Nos demandes d’interviews avec le responsable de l’établissement sont restées sans réponse. Sur place, aucune personne présente. Un citoyen du quartier, Antoine Lamah, exprime son regret face à cette situation. «la seule clinique qui était dans notre quartier est fermée

Cette fermeture est le résultat des décisions prises par le ministre de la Santé qui a rappelé, à la mi-janvier, que «l’exercice illégal de la médecine doit cesser. Nous devons mettre un terme à cette situation qui met en danger la vie des citoyens.»

En réaction, le Réseau national des structures sanitaires de Guinée (Renassa) appelle les autorités à tenir compte de plusieurs facteurs, notamment le déficit en structures sanitaires. «Il est crucial de trouver un équilibre entre la préservation des emplois, l’accès aux soins d’urgence et le besoin de réguler les interventions chirurgicales, les accouchements et les traitements pour des maladies graves dans ces cliniques non agréées, qui manquent, il est vrai, d’équipements appropriés», confie docteur Jean Tanguino, médecin.

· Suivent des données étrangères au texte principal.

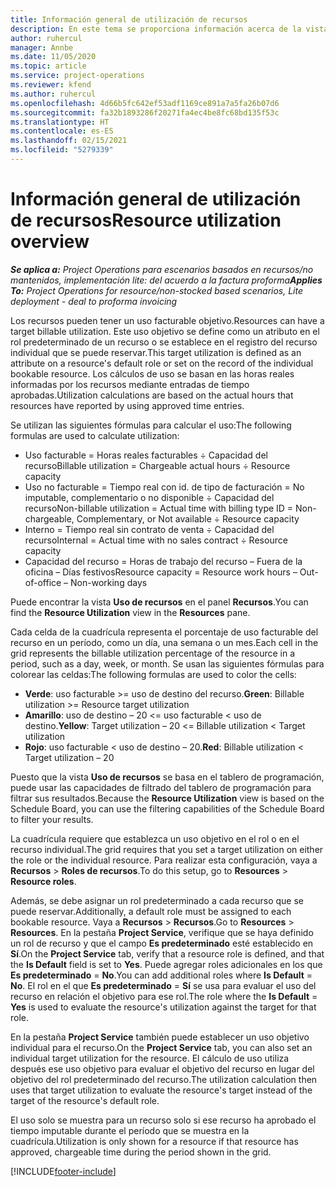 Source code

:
 ```yaml
---
title: Información general de utilización de recursos
description: En este tema se proporciona información acerca de la vista de uso de recursos en Project Operations.
author: ruhercul
manager: Annbe
ms.date: 11/05/2020
ms.topic: article
ms.service: project-operations
ms.reviewer: kfend
ms.author: ruhercul
ms.openlocfilehash: 4d66b5fc642ef53adf1169ce891a7a5fa26b07d6
ms.sourcegitcommit: fa32b1893286f20271fa4ec4be8fc68bd135f53c
ms.translationtype: HT
ms.contentlocale: es-ES
ms.lasthandoff: 02/15/2021
ms.locfileid: "5279339"
---
```

# <a name="resource-utilization-overview"></a><span data-ttu-id="96470-103">Información general de utilización de recursos</span><span class="sxs-lookup"><span data-stu-id="96470-103">Resource utilization overview</span></span>

<span data-ttu-id="96470-104">_**Se aplica a:** Project Operations para escenarios basados en recursos/no mantenidos, implementación lite: del acuerdo a la factura proforma_</span><span class="sxs-lookup"><span data-stu-id="96470-104">_**Applies To:** Project Operations for resource/non-stocked based scenarios, Lite deployment - deal to proforma invoicing_</span></span>

<span data-ttu-id="96470-105">Los recursos pueden tener un uso facturable objetivo.</span><span class="sxs-lookup"><span data-stu-id="96470-105">Resources can have a target billable utilization.</span></span> <span data-ttu-id="96470-106">Este uso objetivo se define como un atributo en el rol predeterminado de un recurso o se establece en el registro del recurso individual que se puede reservar.</span><span class="sxs-lookup"><span data-stu-id="96470-106">This target utilization is defined as an attribute on a resource's default role or set on the record of the individual bookable resource.</span></span> <span data-ttu-id="96470-107">Los cálculos de uso se basan en las horas reales informadas por los recursos mediante entradas de tiempo aprobadas.</span><span class="sxs-lookup"><span data-stu-id="96470-107">Utilization calculations are based on the actual hours that resources have reported by using approved time entries.</span></span>

<span data-ttu-id="96470-108">Se utilizan las siguientes fórmulas para calcular el uso:</span><span class="sxs-lookup"><span data-stu-id="96470-108">The following formulas are used to calculate utilization:</span></span>

  - <span data-ttu-id="96470-109">Uso facturable = Horas reales facturables ÷ Capacidad del recurso</span><span class="sxs-lookup"><span data-stu-id="96470-109">Billable utilization = Chargeable actual hours ÷ Resource capacity</span></span>
  - <span data-ttu-id="96470-110">Uso no facturable = Tiempo real con id. de tipo de facturación = No imputable, complementario o no disponible ÷ Capacidad del recurso</span><span class="sxs-lookup"><span data-stu-id="96470-110">Non-billable utilization = Actual time with billing type ID = Non-chargeable, Complementary, or Not available ÷ Resource capacity</span></span>
  - <span data-ttu-id="96470-111">Interno = Tiempo real sin contrato de venta ÷ Capacidad del recurso</span><span class="sxs-lookup"><span data-stu-id="96470-111">Internal = Actual time with no sales contract ÷ Resource capacity</span></span>
  - <span data-ttu-id="96470-112">Capacidad del recurso = Horas de trabajo del recurso – Fuera de la oficina – Días festivos</span><span class="sxs-lookup"><span data-stu-id="96470-112">Resource capacity = Resource work hours – Out-of-office – Non-working days</span></span>

<span data-ttu-id="96470-113">Puede encontrar la vista **Uso de recursos** en el panel **Recursos**.</span><span class="sxs-lookup"><span data-stu-id="96470-113">You can find the **Resource Utilization** view in the **Resources** pane.</span></span>

<span data-ttu-id="96470-114">Cada celda de la cuadrícula representa el porcentaje de uso facturable del recurso en un período, como un día, una semana o un mes.</span><span class="sxs-lookup"><span data-stu-id="96470-114">Each cell in the grid represents the billable utilization percentage of the resource in a period, such as a day, week, or month.</span></span> <span data-ttu-id="96470-115">Se usan las siguientes fórmulas para colorear las celdas:</span><span class="sxs-lookup"><span data-stu-id="96470-115">The following formulas are used to color the cells:</span></span>

  - <span data-ttu-id="96470-116">**Verde**: uso facturable >= uso de destino del recurso.</span><span class="sxs-lookup"><span data-stu-id="96470-116">**Green**: Billable utilization >= Resource target utilization</span></span>
  - <span data-ttu-id="96470-117">**Amarillo**: uso de destino – 20 <= uso facturable < uso de destino.</span><span class="sxs-lookup"><span data-stu-id="96470-117">**Yellow**: Target utilization – 20 <= Billable utilization < Target utilization</span></span>
  - <span data-ttu-id="96470-118">**Rojo**: uso facturable < uso de destino – 20.</span><span class="sxs-lookup"><span data-stu-id="96470-118">**Red**: Billable utilization < Target utilization – 20</span></span>

<span data-ttu-id="96470-119">Puesto que la vista **Uso de recursos** se basa en el tablero de programación, puede usar las capacidades de filtrado del tablero de programación para filtrar sus resultados.</span><span class="sxs-lookup"><span data-stu-id="96470-119">Because the **Resource Utilization** view is based on the Schedule Board, you can use the filtering capabilities of the Schedule Board to filter your results.</span></span>

<span data-ttu-id="96470-120">La cuadrícula requiere que establezca un uso objetivo en el rol o en el recurso individual.</span><span class="sxs-lookup"><span data-stu-id="96470-120">The grid requires that you set a target utilization on either the role or the individual resource.</span></span> <span data-ttu-id="96470-121">Para realizar esta configuración, vaya a **Recursos** > **Roles de recursos**.</span><span class="sxs-lookup"><span data-stu-id="96470-121">To do this setup, go to **Resources** > **Resource roles**.</span></span>

<span data-ttu-id="96470-122">Además, se debe asignar un rol predeterminado a cada recurso que se puede reservar.</span><span class="sxs-lookup"><span data-stu-id="96470-122">Additionally, a default role must be assigned to each bookable resource.</span></span> <span data-ttu-id="96470-123">Vaya a **Recursos** > **Recursos**.</span><span class="sxs-lookup"><span data-stu-id="96470-123">Go to **Resources** > **Resources**.</span></span> <span data-ttu-id="96470-124">En la pestaña **Project Service**, verifique que se haya definido un rol de recurso y que el campo **Es predeterminado** esté establecido en **Sí**.</span><span class="sxs-lookup"><span data-stu-id="96470-124">On the **Project Service** tab, verify that a resource role is defined, and that the **Is Default** field is set to **Yes**.</span></span> <span data-ttu-id="96470-125">Puede agregar roles adicionales en los que **Es predeterminado** = **No**.</span><span class="sxs-lookup"><span data-stu-id="96470-125">You can add additional roles where **Is Default** = **No**.</span></span> <span data-ttu-id="96470-126">El rol en el que **Es predeterminado** = **Sí** se usa para evaluar el uso del recurso en relación el objetivo para ese rol.</span><span class="sxs-lookup"><span data-stu-id="96470-126">The role where the **Is Default** = **Yes** is used to evaluate the resource's utilization against the target for that role.</span></span>

<span data-ttu-id="96470-127">En la pestaña **Project Service** también puede establecer un uso objetivo individual para el recurso.</span><span class="sxs-lookup"><span data-stu-id="96470-127">On the **Project Service** tab, you can also set an individual target utilization for the resource.</span></span> <span data-ttu-id="96470-128">El cálculo de uso utiliza después ese uso objetivo para evaluar el objetivo del recurso en lugar del objetivo del rol predeterminado del recurso.</span><span class="sxs-lookup"><span data-stu-id="96470-128">The utilization calculation then uses that target utilization to evaluate the resource's target instead of the target of the resource's default role.</span></span>

<span data-ttu-id="96470-129">El uso solo se muestra para un recurso solo si ese recurso ha aprobado el tiempo imputable durante el período que se muestra en la cuadrícula.</span><span class="sxs-lookup"><span data-stu-id="96470-129">Utilization is only shown for a resource if that resource has approved, chargeable time during the period shown in the grid.</span></span>


[!INCLUDE[footer-include](../includes/footer-banner.md)]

Le praticien ajoute que «l’Organisations mondiale de la santé a récemment fait une enquête sur le cas guinéen. Il en ressort que les 75% des portes d’entrée des maladies c’est dans le privé. Dans des zones comme Sonfonia, il y a un seul poste de santé pour toute une commune. C’est énorme. Aujourd’hui, il faut penser à impliquer les structures privées de santé dans certains programmes de lutte contre certaines maladies

Sauf que l’OMS, dans son rapport annuel 2021 sur la Guinée, a relevé la régression du nombre des infrastructures de santé «Le nombre d’habitants pour 1 centre de santé passe de 6.966 à 7.362, celui du nombre d’habitants pour 1 lit de 264.078 à 279.103″ entre 2016 et 2021. Durant cette même période, quelques indicateurs ont en revanche progressé: le nombre de médecins pour 10.000 habitants passe de 0,8% en 2016 à 2,08% en 2021. Le pourcentage de sages-femmes de 0,58% à 0,69% pour le même nombre d’habitants, selon l’OMS qui regrette que «le nombre d’infrastructures sanitaires n’a pas suivi cette légère évolution

Beaucoup d’efforts restent à fournir de la part de l’État guinéen, notamment en étudiant chaque cas de manière individuelle, en examinant les cliniques fermées et en envisageant des solutions adaptées, suggère Docteur Tanguino. «Nous avons demandé au ministre de la Santé de donner au moratoire au chef d’établissement». Le grand défi aujourd’hui réside dans le renforcement des infrastructures de santé publiques et privées, tout en sensibilisant la population aux risques liés à ces établissements.